6. A good case discusses scope conditions. One of the criticisms of randomized controlled trials is that they have limited external validity (Reference Pritchett and SandefurPritchett and Sandefur 2015). We often just do not have the information to know whether the same result would occur in other places, for other people, or during different periods in history (Reference WoolcockWoolcock 2013). Learning from qualitative case studies can be prone to this same problem, but an implementation case usually provides some grist for thinking more systematically about whether the experience highlighted holds lessons for others. That grist comes in the form of a clear specification of context and analysis of how context shaped the steps taken and the results achieved. Such an analysis provides some basis for understanding how a change in implementation circumstances (context, scale, population) might alter the result.

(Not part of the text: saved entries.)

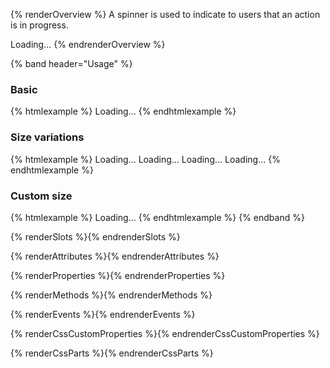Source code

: {% renderOverview %}
  A spinner is used to indicate to users that an action is in progress.

  <pf-spinner>Loading...</pf-spinner>
{% endrenderOverview %}

{% band header="Usage" %}
  ### Basic
  {% htmlexample %}
  <pf-spinner>Loading...</pf-spinner>
  {% endhtmlexample %}
  ### Size variations
  {% htmlexample %}
  <pf-spinner size="sm">Loading...</pf-spinner>
  <pf-spinner size="md">Loading...</pf-spinner>
  <pf-spinner size="lg">Loading...</pf-spinner>
  <pf-spinner size="xl">Loading...</pf-spinner>
  {% endhtmlexample %}

  ### Custom size
  {% htmlexample %}
  <pf-spinner diameter="80px">Loading...</pf-spinner>
  {% endhtmlexample %}
{% endband %}

{% renderSlots %}{% endrenderSlots %}

{% renderAttributes %}{% endrenderAttributes %}

{% renderProperties %}{% endrenderProperties %}

{% renderMethods %}{% endrenderMethods %}

{% renderEvents %}{% endrenderEvents %}

{% renderCssCustomProperties %}{% endrenderCssCustomProperties %}

{% renderCssParts %}{% endrenderCssParts %}
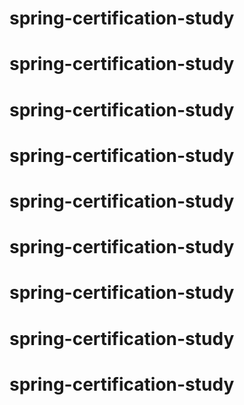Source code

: # spring-certification-study
# spring-certification-study
# spring-certification-study
# spring-certification-study
# spring-certification-study
# spring-certification-study
# spring-certification-study
# spring-certification-study
# spring-certification-study
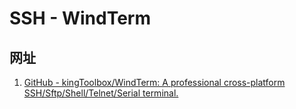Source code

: # SSH - WindTerm

## 网址

1. [GitHub - kingToolbox/WindTerm: A professional cross-platform SSH/Sftp/Shell/Telnet/Serial terminal.](https://github.com/kingToolbox/WindTerm)


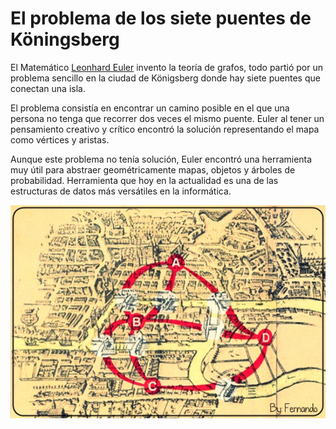 # El problema de los siete puentes de Köningsberg

El Matemático [Leonhard Euler](..\Mencion\Leonhard_Euler.md) invento la teoría de grafos, todo partió por un problema sencillo en la ciudad de Königsberg donde hay siete puentes que conectan una isla.

El problema consistía en encontrar un camino posible en el que una persona no tenga que recorrer dos veces el mismo puente. Euler al tener un pensamiento creativo y crítico encontró la solución representando el mapa como vértices y aristas.

Aunque este problema no tenía solución, Euler encontró una herramienta muy útil para abstraer geométricamente mapas, objetos y árboles de probabilidad. Herramienta que hoy en la actualidad es una de las estructuras de datos más versátiles en la informática.

![Puentes de Köningsberg](puentes.png)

Beyond encapsulating these broad principles, both ISS and the GDI made it a practice to offer the people who did the hard work of putting a program into practice a chance to think about how their experience generalizes, thereby capturing some of the tacit knowledge in the heads of these experts. For analytical purposes it is important to establish the parameters within which the findings of a given case apply, and experienced practitioners are often keenly aware of how slight differences in legal authorization, public opinion, or institutional capacity could make it hard for others to emulate their successes.
7. A good case is fun to read. Our two programs differ with respect to this seventh quality: the “engagement factor.” People are busy. Senior officials, especially political leaders, are exceptionally so, and gaining their attention can be hard. If the purpose of a case is adaptive learning or diffusing experience, then a case ought to draw the reader in and get to the point fast. For this reason, the ISS program opted to follow a Harvard Business School management case model that puts a decision-maker in the driver’s seat, uses names and quotes (cleared with the people interviewed), and keeps jargon to a minimum. Its cases put the reader right at the coal-face.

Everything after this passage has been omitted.